* Activity
Go through the entries below and work out how many lines include "environments"; give only that number.
>>>
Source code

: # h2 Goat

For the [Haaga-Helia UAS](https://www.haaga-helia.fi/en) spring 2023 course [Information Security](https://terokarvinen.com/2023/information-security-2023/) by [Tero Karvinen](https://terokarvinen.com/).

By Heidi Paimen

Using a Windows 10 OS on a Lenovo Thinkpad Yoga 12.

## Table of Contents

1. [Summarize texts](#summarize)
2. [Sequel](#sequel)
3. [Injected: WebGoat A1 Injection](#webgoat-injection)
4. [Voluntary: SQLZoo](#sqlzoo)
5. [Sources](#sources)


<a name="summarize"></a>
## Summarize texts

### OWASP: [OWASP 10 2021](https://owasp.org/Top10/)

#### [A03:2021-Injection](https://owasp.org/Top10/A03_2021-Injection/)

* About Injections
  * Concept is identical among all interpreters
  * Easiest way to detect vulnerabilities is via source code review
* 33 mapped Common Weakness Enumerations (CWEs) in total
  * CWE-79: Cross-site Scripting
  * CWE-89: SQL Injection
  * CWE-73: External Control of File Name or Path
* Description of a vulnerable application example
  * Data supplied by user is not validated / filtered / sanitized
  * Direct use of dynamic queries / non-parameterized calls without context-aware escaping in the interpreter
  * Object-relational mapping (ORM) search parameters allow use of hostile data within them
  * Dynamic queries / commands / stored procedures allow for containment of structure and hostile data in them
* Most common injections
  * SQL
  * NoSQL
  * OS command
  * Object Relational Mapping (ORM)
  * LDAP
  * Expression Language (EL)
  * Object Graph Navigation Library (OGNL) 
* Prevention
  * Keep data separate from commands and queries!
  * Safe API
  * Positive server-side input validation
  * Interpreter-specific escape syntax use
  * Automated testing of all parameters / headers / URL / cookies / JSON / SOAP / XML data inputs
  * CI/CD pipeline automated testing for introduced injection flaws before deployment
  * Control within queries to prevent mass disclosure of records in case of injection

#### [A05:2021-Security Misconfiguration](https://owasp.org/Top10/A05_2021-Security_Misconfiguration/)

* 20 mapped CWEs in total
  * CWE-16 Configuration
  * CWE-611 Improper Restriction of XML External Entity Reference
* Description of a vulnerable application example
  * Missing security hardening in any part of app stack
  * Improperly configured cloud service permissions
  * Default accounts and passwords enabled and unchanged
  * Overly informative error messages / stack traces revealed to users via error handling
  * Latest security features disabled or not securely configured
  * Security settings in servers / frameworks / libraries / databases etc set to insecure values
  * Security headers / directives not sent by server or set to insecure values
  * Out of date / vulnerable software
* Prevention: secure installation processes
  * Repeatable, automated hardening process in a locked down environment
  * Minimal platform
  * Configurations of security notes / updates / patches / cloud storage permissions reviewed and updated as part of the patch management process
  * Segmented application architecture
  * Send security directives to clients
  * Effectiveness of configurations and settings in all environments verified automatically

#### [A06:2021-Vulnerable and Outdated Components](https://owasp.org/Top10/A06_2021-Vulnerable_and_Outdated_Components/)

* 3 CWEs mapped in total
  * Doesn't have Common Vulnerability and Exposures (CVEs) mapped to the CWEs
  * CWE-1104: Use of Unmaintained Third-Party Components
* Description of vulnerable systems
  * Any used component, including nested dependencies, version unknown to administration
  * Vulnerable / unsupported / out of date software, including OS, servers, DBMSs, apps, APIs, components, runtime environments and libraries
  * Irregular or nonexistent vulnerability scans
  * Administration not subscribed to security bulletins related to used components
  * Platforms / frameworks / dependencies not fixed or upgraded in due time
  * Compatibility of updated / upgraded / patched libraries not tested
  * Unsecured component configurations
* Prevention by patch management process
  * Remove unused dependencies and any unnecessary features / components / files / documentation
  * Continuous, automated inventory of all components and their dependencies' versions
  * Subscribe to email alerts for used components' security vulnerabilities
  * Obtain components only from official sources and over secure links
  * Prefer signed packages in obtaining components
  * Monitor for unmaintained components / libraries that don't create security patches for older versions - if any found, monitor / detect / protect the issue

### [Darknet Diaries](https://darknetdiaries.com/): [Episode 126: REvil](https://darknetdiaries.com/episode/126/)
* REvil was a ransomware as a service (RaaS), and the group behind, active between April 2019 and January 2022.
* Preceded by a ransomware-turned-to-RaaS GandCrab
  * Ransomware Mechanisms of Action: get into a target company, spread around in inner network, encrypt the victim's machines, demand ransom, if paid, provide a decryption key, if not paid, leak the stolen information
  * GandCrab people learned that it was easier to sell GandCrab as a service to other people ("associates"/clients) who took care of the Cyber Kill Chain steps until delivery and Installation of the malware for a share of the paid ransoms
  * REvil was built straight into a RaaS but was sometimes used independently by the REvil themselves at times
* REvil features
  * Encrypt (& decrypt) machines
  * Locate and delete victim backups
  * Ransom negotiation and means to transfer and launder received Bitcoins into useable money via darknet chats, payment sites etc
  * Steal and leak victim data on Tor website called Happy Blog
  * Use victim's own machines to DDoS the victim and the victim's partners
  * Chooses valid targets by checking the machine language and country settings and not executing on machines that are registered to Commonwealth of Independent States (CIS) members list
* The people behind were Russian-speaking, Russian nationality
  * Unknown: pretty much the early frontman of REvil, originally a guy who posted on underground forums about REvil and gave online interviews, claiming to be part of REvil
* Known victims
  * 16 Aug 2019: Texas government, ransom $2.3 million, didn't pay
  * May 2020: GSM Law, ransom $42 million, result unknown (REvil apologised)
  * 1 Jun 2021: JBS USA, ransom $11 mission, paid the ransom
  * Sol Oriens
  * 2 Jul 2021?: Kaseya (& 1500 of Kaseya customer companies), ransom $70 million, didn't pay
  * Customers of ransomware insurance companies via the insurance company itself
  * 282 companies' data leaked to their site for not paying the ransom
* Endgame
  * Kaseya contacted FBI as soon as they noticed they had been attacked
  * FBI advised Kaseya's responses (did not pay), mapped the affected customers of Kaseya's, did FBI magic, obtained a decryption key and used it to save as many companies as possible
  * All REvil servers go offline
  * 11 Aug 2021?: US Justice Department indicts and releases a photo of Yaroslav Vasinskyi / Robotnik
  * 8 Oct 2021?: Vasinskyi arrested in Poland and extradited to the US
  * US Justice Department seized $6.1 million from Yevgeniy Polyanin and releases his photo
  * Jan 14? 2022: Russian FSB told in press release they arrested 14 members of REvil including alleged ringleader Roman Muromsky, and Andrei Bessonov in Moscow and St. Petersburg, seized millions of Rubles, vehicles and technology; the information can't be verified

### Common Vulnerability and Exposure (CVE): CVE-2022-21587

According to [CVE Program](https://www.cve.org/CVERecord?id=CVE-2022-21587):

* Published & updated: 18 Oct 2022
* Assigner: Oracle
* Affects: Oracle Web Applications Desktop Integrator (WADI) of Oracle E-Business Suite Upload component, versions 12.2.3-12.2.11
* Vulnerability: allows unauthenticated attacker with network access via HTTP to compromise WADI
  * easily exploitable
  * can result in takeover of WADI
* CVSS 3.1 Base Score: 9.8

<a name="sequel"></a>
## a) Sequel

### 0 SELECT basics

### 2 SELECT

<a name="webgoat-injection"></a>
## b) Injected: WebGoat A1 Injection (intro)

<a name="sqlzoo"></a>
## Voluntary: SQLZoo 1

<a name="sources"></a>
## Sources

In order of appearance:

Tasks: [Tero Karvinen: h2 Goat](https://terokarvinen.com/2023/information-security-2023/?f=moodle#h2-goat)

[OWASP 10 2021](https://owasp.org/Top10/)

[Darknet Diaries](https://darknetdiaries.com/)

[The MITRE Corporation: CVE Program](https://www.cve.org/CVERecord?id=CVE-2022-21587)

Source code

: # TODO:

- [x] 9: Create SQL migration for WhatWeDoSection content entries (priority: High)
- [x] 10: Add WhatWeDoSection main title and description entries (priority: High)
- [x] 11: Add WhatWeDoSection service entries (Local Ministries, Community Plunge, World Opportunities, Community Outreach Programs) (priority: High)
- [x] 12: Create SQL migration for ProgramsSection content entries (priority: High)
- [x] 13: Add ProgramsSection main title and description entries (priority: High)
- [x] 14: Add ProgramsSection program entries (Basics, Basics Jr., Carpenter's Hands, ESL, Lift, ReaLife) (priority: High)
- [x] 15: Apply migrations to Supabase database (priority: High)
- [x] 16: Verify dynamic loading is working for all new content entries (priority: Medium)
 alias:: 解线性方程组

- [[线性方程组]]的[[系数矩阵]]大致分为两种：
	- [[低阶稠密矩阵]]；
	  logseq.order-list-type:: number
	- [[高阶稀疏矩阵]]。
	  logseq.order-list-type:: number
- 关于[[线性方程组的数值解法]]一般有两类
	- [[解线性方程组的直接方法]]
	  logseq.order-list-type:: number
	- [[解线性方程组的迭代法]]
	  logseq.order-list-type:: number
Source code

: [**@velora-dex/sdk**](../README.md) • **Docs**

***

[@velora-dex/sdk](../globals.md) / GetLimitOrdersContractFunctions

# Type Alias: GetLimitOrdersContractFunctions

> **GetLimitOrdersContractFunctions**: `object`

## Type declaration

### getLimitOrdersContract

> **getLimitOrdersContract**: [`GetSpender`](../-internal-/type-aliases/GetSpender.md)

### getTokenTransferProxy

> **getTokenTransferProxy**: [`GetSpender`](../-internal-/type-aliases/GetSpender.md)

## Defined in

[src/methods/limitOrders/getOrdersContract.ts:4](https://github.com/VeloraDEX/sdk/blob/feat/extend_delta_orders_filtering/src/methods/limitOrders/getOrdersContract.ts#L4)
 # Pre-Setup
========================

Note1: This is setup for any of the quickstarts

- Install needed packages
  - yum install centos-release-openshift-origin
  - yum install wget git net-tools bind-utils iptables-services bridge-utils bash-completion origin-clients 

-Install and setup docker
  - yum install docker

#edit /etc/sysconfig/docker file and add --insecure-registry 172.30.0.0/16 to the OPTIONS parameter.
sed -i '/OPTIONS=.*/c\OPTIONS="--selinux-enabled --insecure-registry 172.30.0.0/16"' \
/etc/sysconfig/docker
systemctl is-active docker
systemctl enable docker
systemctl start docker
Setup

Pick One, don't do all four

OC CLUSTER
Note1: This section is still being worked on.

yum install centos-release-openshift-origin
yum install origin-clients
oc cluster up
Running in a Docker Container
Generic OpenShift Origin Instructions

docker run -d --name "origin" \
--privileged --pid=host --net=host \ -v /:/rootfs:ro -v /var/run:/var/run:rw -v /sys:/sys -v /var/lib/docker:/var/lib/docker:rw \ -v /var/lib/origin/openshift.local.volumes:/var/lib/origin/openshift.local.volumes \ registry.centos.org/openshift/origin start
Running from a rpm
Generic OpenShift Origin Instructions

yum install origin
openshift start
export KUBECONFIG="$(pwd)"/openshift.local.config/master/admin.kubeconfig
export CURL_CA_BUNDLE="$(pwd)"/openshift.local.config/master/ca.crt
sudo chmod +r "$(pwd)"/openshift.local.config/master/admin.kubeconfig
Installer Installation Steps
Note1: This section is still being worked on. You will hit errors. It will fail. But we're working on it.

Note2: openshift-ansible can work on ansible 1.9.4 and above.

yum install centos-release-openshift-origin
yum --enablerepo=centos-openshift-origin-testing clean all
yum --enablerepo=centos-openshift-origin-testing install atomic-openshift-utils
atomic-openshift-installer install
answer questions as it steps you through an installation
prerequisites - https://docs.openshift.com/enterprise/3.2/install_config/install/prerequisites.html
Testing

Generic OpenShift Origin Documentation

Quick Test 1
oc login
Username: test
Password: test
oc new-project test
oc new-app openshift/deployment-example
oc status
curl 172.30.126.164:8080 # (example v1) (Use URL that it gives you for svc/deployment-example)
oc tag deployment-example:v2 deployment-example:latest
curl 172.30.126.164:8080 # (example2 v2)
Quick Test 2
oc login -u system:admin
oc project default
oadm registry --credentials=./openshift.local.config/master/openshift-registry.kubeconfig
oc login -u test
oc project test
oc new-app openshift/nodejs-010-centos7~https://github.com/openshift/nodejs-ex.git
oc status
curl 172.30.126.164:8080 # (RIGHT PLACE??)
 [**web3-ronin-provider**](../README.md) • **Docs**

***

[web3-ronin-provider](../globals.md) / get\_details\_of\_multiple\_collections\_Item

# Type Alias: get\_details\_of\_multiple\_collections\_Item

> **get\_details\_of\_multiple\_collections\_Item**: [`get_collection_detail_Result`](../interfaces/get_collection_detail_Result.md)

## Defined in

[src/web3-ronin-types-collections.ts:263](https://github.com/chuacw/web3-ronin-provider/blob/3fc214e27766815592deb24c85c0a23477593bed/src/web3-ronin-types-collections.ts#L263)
<<<
* Output for this task
2